When to Use Each Mode

Agent handoffs

  • You want explicit user visibility and approval
  • Human oversight is important
  • The task benefits from specialist context

Example: Main agent suggests handing off to a security agent for review.

Subagent delegation

  • The workflow has clear, repeatable stages
  • Multiple specialized tasks need coordination
  • Tasks can run in parallel or in sequence

Example: Lint → test → build → deploy pipeline.

Automatic delegation

  • The agent should adapt based on context
  • The workflow depends on project structure or state
  • You want fewer manual decisions for routine work

Example: Deployment agent automatically invokes tests or security checks when needed.

Try It Yourself

If you want to explore these orchestration styles hands-on, see the accompanying repository:

https://github.com/royarin/github-copilot-agent-orchestration

The repository contains concrete examples for agent handoffs, explicit subagent delegation, and automatic delegation, making it easier to experiment with and compare the different patterns in practice.

Conclusion

Custom agents are not just about adding more capabilities to GitHub Copilot, they’re about structuring responsibility. The orchestration model you choose determines how much control you keep, how predictable your workflows are, and how much autonomy you delegate to the agent.

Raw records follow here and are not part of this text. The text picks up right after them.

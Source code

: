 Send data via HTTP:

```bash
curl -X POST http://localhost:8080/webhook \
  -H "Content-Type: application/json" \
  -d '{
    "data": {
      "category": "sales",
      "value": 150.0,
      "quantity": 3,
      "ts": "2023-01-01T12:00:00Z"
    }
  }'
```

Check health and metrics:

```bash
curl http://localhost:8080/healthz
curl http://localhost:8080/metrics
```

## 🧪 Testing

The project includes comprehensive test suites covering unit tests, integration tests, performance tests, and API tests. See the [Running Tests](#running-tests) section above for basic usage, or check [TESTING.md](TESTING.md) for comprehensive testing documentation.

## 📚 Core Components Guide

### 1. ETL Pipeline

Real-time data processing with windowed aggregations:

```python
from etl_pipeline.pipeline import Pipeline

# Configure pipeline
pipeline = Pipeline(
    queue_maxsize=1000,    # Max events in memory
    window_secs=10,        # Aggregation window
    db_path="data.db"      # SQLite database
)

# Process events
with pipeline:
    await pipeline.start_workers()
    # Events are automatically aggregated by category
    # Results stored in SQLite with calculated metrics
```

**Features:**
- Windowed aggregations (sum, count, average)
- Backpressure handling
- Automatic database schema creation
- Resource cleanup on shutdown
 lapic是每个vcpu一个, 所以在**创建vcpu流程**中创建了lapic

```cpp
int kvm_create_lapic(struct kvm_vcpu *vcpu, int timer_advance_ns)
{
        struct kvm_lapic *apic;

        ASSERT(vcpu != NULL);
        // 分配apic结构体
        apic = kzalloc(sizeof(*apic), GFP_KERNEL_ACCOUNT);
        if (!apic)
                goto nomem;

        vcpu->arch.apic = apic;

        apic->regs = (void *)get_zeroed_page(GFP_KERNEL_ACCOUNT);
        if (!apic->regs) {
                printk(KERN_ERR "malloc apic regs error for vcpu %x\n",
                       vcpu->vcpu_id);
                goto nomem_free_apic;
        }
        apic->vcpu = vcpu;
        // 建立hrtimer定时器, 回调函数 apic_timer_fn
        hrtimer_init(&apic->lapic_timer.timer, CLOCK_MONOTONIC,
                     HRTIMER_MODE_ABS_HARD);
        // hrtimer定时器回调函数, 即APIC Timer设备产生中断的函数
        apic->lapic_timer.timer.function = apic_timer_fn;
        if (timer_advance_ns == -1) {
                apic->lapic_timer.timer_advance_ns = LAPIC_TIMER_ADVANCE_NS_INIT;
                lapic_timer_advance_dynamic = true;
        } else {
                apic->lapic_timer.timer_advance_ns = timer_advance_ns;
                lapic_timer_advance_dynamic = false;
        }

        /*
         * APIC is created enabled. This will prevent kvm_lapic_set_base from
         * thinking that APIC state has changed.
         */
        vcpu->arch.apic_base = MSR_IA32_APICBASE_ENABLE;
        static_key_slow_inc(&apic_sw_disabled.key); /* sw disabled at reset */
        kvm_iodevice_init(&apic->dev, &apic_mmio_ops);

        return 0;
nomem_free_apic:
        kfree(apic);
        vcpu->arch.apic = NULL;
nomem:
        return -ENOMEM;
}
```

Agent handoffs work best when humans need to stay in the loop. Explicit subagent delegation shines in structured, repeatable pipelines. Automatic delegation becomes powerful when you want the agent to adapt to context and make sensible decisions on your behalf.

In practice, most real-world solutions will combine these patterns. The goal isn’t to pick a single “best” approach, but to use the right orchestration style at the right point in the workflow.